Ora, siamo a «ratio». Sembra quasi, professor Gregory, che, con i termini «Idea», «spirito», «fantasia» e «immaginazione» voi abbiate fatto un’opera di accerchiamento della «ragione»…
Si, era quasi inevitabile ormai che ci dovessimo occupare di questo termine. Ratio è parola spugnosa, che assorbe in sé molti significati. Prende il significato di causa, ma anche quello di idea. E idea è una creazione del soggetto, dello spirito, un termine, peraltro, che solo tardivamente, passando nelle lingue romanze, si carica del significato prevalente di attività spirituale, appunto. Senza parlare, poi, di un grande tema, della fantasia, che è una facoltà onnivora, totalizzante: il centro dell’attività psicologica, dell’attività creatrice, che fa e modifica l’oggetto esterno, che si esprime nella poesia, ma che può anche stregare con i suoi sogni.
Dunque, una «ratio» incerta nei suoi confini?

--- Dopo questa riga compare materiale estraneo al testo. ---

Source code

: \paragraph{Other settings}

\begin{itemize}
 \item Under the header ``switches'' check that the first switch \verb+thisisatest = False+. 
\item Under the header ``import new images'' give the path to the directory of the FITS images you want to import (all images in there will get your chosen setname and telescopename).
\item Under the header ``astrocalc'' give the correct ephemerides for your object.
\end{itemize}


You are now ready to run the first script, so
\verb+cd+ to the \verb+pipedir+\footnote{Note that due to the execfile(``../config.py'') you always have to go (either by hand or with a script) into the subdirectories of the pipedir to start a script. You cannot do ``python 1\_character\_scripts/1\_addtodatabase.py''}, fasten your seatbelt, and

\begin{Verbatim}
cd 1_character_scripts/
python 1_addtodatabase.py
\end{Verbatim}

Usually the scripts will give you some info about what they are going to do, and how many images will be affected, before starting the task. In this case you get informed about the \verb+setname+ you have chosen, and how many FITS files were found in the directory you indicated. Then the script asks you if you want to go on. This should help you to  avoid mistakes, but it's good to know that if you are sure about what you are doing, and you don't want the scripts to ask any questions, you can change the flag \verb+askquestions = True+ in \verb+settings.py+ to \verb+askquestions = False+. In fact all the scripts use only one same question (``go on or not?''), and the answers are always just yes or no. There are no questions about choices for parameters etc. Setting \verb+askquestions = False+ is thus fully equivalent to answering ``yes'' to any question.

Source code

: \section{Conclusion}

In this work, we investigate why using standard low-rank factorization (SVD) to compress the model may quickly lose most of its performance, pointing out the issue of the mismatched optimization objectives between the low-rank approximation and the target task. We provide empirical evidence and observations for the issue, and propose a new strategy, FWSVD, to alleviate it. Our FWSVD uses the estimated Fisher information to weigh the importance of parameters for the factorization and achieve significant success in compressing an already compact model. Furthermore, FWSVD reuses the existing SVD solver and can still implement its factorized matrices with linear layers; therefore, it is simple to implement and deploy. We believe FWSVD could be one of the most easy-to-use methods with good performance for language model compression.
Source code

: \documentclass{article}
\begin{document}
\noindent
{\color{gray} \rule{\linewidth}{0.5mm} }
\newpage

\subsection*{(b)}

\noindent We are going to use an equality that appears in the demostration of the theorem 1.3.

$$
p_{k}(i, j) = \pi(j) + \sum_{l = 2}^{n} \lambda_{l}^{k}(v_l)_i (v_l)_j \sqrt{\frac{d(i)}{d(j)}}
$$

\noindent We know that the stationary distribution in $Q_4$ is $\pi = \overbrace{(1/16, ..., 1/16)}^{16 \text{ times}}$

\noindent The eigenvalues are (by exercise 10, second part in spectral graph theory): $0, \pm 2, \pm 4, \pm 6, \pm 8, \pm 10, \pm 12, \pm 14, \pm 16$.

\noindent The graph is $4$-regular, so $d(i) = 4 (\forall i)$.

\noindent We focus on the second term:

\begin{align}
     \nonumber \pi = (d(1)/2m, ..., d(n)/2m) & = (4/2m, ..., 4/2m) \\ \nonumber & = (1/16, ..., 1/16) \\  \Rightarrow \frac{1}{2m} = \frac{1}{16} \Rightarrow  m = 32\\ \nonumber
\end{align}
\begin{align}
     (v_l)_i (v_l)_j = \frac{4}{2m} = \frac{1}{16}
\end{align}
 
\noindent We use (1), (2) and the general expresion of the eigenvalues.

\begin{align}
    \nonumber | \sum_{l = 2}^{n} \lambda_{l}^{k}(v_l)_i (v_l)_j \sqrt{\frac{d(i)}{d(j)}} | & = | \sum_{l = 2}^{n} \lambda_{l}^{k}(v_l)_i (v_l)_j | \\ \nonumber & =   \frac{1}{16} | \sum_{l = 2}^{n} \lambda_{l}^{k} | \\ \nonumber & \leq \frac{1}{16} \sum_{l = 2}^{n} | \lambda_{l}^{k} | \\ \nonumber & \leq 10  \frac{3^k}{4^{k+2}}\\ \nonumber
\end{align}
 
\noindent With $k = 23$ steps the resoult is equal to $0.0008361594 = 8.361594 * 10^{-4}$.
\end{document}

Una ratio ambigua, direi. È trascendente o immanente? La ratio può essere il rispecchiare dell’ordine che Dio ha creato, può essere Dio stesso, il fondamento, l’oggettività, il principio razionale delle cose; e può essere, invece, un’attività soggettiva, facoltà discorsiva per eccellenza e strumento eminentemente umano per costruire un ordine, un riferimento, una nostra «carta geografica» per indagare e per orientarci nel mondo. Certo, con i tempi moderni diventa marginale l’accezione alta di ratio divina, e il termine assume sempre di più il significato di strumento critico e di orientamento del comportamento etico. Con i lumi, si sa, la ragione si fa anche elemento di progresso, un’alleata delle arti e delle scienze, che combatte la superstizione e che aiuta ad uscire dallo stato di sudditanza.
Ma oggi, per vezzo o per moda culturale, si indulge da varie parti a parlar male della «ragione critica», della «ragione storica»…

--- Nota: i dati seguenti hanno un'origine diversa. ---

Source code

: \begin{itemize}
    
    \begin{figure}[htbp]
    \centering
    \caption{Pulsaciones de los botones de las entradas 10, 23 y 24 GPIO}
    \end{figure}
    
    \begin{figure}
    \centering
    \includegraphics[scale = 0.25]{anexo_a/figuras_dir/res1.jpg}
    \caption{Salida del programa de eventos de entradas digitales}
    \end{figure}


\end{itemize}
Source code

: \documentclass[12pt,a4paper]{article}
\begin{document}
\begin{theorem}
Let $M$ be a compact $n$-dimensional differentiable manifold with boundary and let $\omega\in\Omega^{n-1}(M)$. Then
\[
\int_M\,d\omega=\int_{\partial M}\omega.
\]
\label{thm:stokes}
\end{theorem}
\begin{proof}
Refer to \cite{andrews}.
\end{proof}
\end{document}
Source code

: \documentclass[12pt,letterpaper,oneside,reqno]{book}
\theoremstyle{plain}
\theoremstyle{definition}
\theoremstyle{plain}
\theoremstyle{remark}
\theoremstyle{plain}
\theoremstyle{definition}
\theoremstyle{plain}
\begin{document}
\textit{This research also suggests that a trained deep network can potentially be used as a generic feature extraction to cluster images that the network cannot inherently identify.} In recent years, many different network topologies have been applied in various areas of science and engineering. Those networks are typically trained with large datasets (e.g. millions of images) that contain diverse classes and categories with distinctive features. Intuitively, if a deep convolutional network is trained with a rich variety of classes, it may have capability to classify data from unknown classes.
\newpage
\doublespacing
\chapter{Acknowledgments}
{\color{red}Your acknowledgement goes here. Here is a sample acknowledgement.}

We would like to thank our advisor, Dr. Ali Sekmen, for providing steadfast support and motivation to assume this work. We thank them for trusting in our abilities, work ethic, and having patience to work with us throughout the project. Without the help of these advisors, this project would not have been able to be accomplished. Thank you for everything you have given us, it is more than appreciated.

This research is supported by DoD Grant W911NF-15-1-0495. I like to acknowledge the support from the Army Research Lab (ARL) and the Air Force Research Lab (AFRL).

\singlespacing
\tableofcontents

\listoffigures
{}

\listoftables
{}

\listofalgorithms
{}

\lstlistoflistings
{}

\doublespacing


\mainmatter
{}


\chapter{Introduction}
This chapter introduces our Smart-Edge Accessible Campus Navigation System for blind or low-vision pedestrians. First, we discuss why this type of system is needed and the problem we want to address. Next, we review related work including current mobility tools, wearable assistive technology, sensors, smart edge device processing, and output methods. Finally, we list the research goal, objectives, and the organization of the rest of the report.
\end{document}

Noi usiamo attraversare la strada quando il semaforo è verde.
È, per così dire, un sistema di riferimento, una convenzione cui occorre attenerci. Bene. Per quanto convenzionale possa essere la ragione, o meglio ciò che la ragione produce, non vi sarà al di là di essa che regressione. A nichilisti o metafisici che siano, restano i fantasmi della ragione. Del resto, anche se il riferimento è troppo nobile, come mai non si ritrova, nel ribollente pentoIone del pensiero debole, neanche un briciolo della scintillante lucidità di un «Discorso sul metodo» o di una «Critica della ragion pura», ma solo un discorrere fumoso e iniziatico, volto forse a meravigliare, certamente a confondere?
E c’è senno nella storia? Lei crede che sia la «ragione» a reggere la storia?
No, se si presuppone che la storia si muova secondo «ragione», si corre il rischio di cadere in una visione finalistica, teleologica, che oltrepassa gli uomini; e può nascere così la pretesa, da parte di qualcuno, di governare la storia, di rappresentare la «ragione» della storia. Il discorso è diverso: la storia è oggetto di studio razionale. Questo sì.
Professor Gregory, chiudiamo la parabola della «ragione» e torniamo un po’ indietro, allo spirito. Lei accennava al fatto che questo termine ha assunto solo tardivamente il significato, per lo più comunemente inteso, di attività spirituale. Perché non è stato sempre così?
Nella tradizione latina, fino a tutto il 1600, se si eccettua il linguaggio teologico-cristiano, il termine spiritus, che ha all’origine il concetto di «respiro», segue un percorso prevalentemente materiale: indica il principio vitale, il soffio di vita, il veicolo della sensibilità attraverso il nostro sistema nervoso.
È, insomma, una parola di origine naturalistico-fisiologica, che coagula intorno a sé ciò che è dinamico e vitale. Solo in Spirito Santo si ritrova un significato divino, immateriale. Con Cartesio, però, si proprio con lui, si segna un grande momento di svolta, in seguito al quale la parola subirà, per così dire, un processo di completa «spiritualizzazione». E appunto la contrapposizione cartesiana di spirito e materia che distingue gli inizi del pensiero moderno e al cui interno ancora oggi ci muoviamo.